Fin d’un rêve, désillusion et pertes sèches

Pour le couple, la pilule est plutôt amères:
« On s’est retrouvé sans rien, toutes nos économies sont passées dans le projet de maraîchage », explique Jean-François Bato. 46.000 € d’après lui, en heures de travail et achats de matériel. Sans compter le préjudice moral pour la famille : « Renoncer à un projet de vie dans lequel on s’est jeté corps et âme pendant un an et demi. »
Malgré tout, ils ne baissent pas les bras et pensent rebondir en obtenant un prêt bancaire afin de financer la rénovation d’une vieille maison et l’installation de ruchers. Ils consacrent leurs semaines hivernales à la construction des ruches, mais comptent sur une indemnisation ed la mairie, une somme de 30.000€ que la mairie refusera, la jugeant trop élevée.

Et pourtant:

– L’installation de tunnels n’est pas illégale de fait!
« Même si les espaces remarquables sont normalement inconstructibles, la loi autorise certains aménagements légers, notamment ceux nécessaires aux activités agricoles » (Olivier Lozachmeur, docteur en droit public, et spécialiste du droit littoral).
– Des serres existent en des zones protégées!
Des « agriculteurs ont installé des serres dans des zones protégées » (Julien Brothier, éleveur de brebis, Confédération paysanne)
– Un reclassement était possible!
Il n’est pas interdit à une mairie de reclasser une zone protégée en zone agricole. La nouvelle municipalité fera le choix de satisfaire la plainte de Mme Denis. On ne peut déplaire aux populations les plus aisées, fussent-elles présentes qu’une partie de l’année!

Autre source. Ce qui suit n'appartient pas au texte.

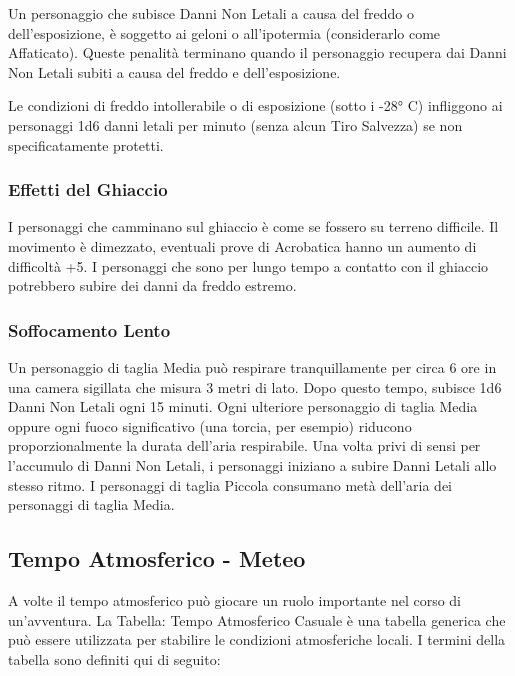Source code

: \documentclass[a4paper,11pt,twoside,openany]{book}
\begin{document}
Un personaggio che subisce Danni Non Letali a causa del freddo o dell'esposizione, è soggetto ai geloni o all'ipotermia (considerarlo come Affaticato). Queste penalità terminano quando il personaggio recupera dai Danni Non Letali subiti a causa del freddo e dell'esposizione.

Le condizioni di freddo intollerabile o di esposizione (sotto i -28° C) infliggono ai personaggi 1d6 danni letali per minuto (senza alcun Tiro Salvezza) se non specificatamente protetti.

\subsubsection{Effetti del Ghiaccio}

I personaggi che camminano sul ghiaccio è come se fossero su terreno difficile. Il movimento è dimezzato, eventuali prove di Acrobatica hanno un aumento di difficoltà +5. I personaggi che sono per lungo tempo a contatto con il ghiaccio potrebbero subire dei danni da freddo estremo.

\subsubsection{Soffocamento Lento}

Un personaggio di taglia Media può respirare tranquillamente per circa 6 ore in una camera sigillata che misura 3 metri di lato. Dopo questo tempo, subisce 1d6 Danni Non Letali ogni 15 minuti. Ogni ulteriore personaggio di taglia Media oppure ogni fuoco significativo (una torcia, per esempio) riducono proporzionalmente la durata dell'aria respirabile. Una volta privi di sensi per l'accumulo di Danni Non Letali, i personaggi iniziano a subire Danni Letali allo stesso ritmo. I personaggi di taglia Piccola consumano metà dell'aria dei personaggi di taglia Media.

\pagebreak

\subsection{Tempo Atmosferico - Meteo}

\label{tempo-atmosferico---meteo}

A volte il tempo atmosferico può giocare un ruolo importante nel corso di un'avventura. La Tabella: Tempo Atmosferico Casuale è una tabella generica che può essere utilizzata per stabilire le condizioni atmosferiche locali. I termini della tabella sono definiti qui di seguito:
\end{document}

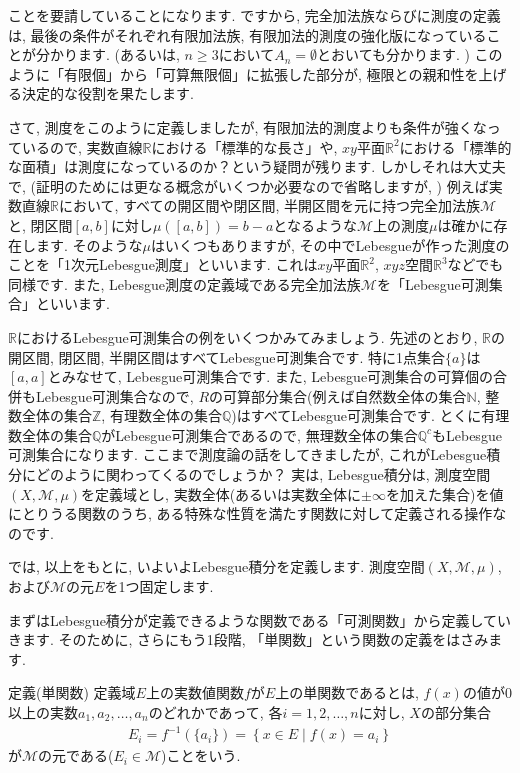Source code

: ことを要請していることになります. ですから, 完全加法族ならびに測度の定義は, 最後の条件がそれぞれ有限加法族, 有限加法的測度の強化版になっていることが分かります. (あるいは, $n\ge3$において$A_{n}=\emptyset$とおいても分かります. ) このように「有限個」から「可算無限個」に拡張した部分が, 極限との親和性を上げる決定的な役割を果たします. 
\par さて, 測度をこのように定義しましたが, 有限加法的測度よりも条件が強くなっているので, 実数直線$\mathbb{R}$における「標準的な長さ」や, $xy$平面$\mathbb{R}^2$における「標準的な面積」は測度になっているのか？という疑問が残ります. しかしそれは大丈夫で, (証明のためには更なる概念がいくつか必要なので省略しますが, ) 例えば実数直線$\mathbb{R}$において, すべての開区間や閉区間, 半開区間を元に持つ完全加法族$\mathcal{M}$と, 閉区間$[a,b]$に対し$\mu\left([a,b]\right)=b-a$となるような$\mathcal{M}$上の測度$\mu$は確かに存在します. そのような$\mu$はいくつもありますが, その中でLebesgueが作った測度のことを「1次元Lebesgue測度」といいます. これは$xy$平面$\mathbb{R}^2$, $xyz$空間$\mathbb{R}^3$などでも同様です. また, Lebesgue測度の定義域である完全加法族$\mathcal{M}$を「Lebesgue可測集合」といいます. 
\par $\mathbb{R}$におけるLebesgue可測集合の例をいくつかみてみましょう. 先述のとおり, $\mathbb{R}$の開区間, 閉区間, 半開区間はすべてLebesgue可測集合です. 特に1点集合$\{a\}$は$[a,a]$とみなせて, Lebesgue可測集合です. また, Lebesgue可測集合の可算個の合併もLebesgue可測集合なので, $R$の可算部分集合(例えば自然数全体の集合$\mathbb{N}$, 整数全体の集合$\mathbb{Z}$, 有理数全体の集合$\mathbb{Q}$)はすべてLebesgue可測集合です. とくに有理数全体の集合$\mathbb{Q}$がLebesgue可測集合であるので, 無理数全体の集合$\mathbb{Q}^c$もLebesgue可測集合になります.  
ここまで測度論の話をしてきましたが, これがLebesgue積分にどのように関わってくるのでしょうか？ 実は, Lebesgue積分は, 測度空間$(X,\mathcal{M},\mu)$を定義域とし, 実数全体(あるいは実数全体に$\pm\infty$を加えた集合)を値にとりうる関数のうち, ある特殊な性質を満たす関数に対して定義される操作なのです. 
\par では, 以上をもとに, いよいよLebesgue積分を定義します. 測度空間$(X,\mathcal{M},\mu)$, および$\mathcal{M}$の元$E$を1つ固定します.
\par まずはLebesgue積分が定義できるような関数である「可測関数」から定義していきます. そのために, さらにもう1段階, 「単関数」という関数の定義をはさみます. 
\begin{itembox}[l]{定義(単関数)}
定義域$E$上の実数値関数$f$が$E$上の単関数であるとは, $f(x)$の値が0以上の実数$a_1, a_2, \ldots, a_n$のどれかであって, 各$i=1,2,\ldots,n$に対し, $X$の部分集合
\begin{eqnarray}
E_i=f^{-1}\left(\{ a_i\}\right)=\left\{x\in E\mid f(x)=a_i \right\} \nonumber
\end{eqnarray}
が$\mathcal{M}$の元である($E_i\in\mathcal{M}$)ことをいう. 
\end{itembox}
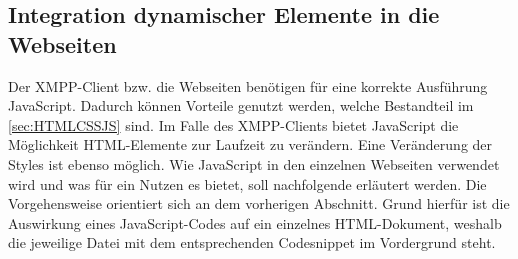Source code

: \documentclass[a4paper,titlepage,halfparskip,12pt]{scrreprt}
\begin{document}
\begin{onehalfspacing}
\section{Integration dynamischer Elemente in die Webseiten}
\label{subsubsec:DynamischeElementeWebseiten}
Der XMPP-Client bzw. die Webseiten benötigen für eine korrekte Ausführung JavaScript. Dadurch können Vorteile genutzt werden, welche Bestandteil im \autoref{sec:HTMLCSSJS} sind. Im Falle des XMPP-Clients bietet JavaScript die Möglichkeit HTML-Elemente zur Laufzeit zu verändern. Eine Veränderung der Styles ist ebenso möglich. Wie JavaScript in den einzelnen Webseiten verwendet wird und was für ein Nutzen es bietet, soll nachfolgende erläutert werden. Die Vorgehensweise orientiert sich an dem vorherigen Abschnitt. Grund hierfür ist die Auswirkung eines JavaScript-Codes auf ein einzelnes \ac{HTML}-Dokument, weshalb die jeweilige Datei mit dem entsprechenden Codesnippet im Vordergrund steht.


\end{onehalfspacing}
\end{document}
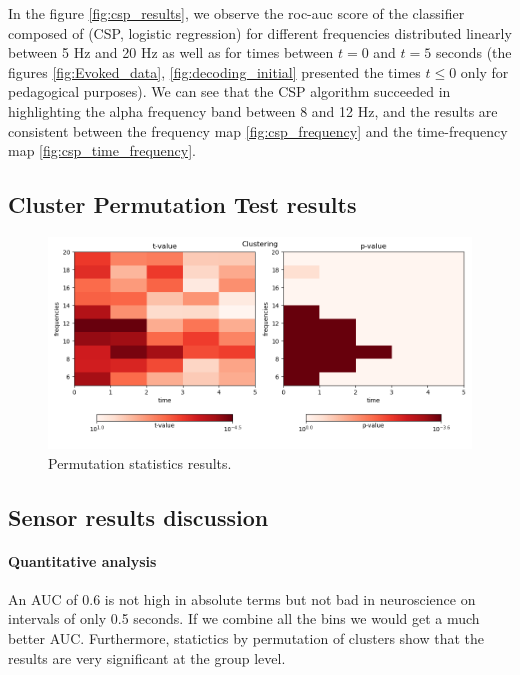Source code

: 
In the figure \ref{fig:csp_results}, we observe the roc-auc score of the classifier composed of (CSP, logistic regression) for different frequencies distributed linearly between 5 Hz and 20 Hz as well as for times between $t=0$ and $t=5$ seconds (the figures \ref{fig:Evoked_data}, \ref{fig:decoding_initial} presented the times $t \leq 0$ only for pedagogical purposes). We can see that the CSP algorithm succeeded in highlighting the alpha frequency band between 8 and 12 Hz, and the results are consistent between the frequency map \ref{fig:csp_frequency} and the time-frequency map \ref{fig:csp_time_frequency}.

\subsection{Cluster Permutation Test results}

\begin{figure}[ht]
    \centering
    \includegraphics[width=15cm]{images_report/sensor/csp_permutation_res/permutations_test.png}
    \caption[Permutation statistics results.]%
    {Permutation statistics results.}
    \label{permutation_statistics_results}
\end{figure}

\subsection{Sensor results discussion}

\paragraph{Quantitative analysis}
An AUC of 0.6 is not high in absolute terms but not bad in neuroscience on intervals of only 0.5 seconds. If we combine all the bins we would get a much better AUC. Furthermore, statictics by permutation of clusters show that the results are very significant at the group level.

le matériel laissé sur place

matériel agricole abandonné sur place

Et maintenant?
Si J.F Bato & A.Salmon ont quitté l’île pour s’installer sur Brocéliande, une indemnisation reste toujours de mise.

Un cas isolé?

Malheureusement, ce rêve gâché n’est pas insolite. Combien de projets similaires, nécessaires, bien construits, légaux ont-ils été abandonnés suite à une opposition de riverains?
L’agriculture de proximité est essentielle, elle respecte les équilibres naturels, entretien les paysages et est importante aussi bien pour l’écosystème que pour l’économie locale. Les plus aisés semblent avoir de longs jours devant eux pour imposer leurs caprices profitant de failles législatives. L’agriculture intensive ne semble pas leur poser de problème, cela se passe loin de leur pré-carré, qu’importe la mal-bouffe générale et les dégâts environnementaux dès lors que l’on a le pouvoir d’achat pour s’assurer tranquilité et santé!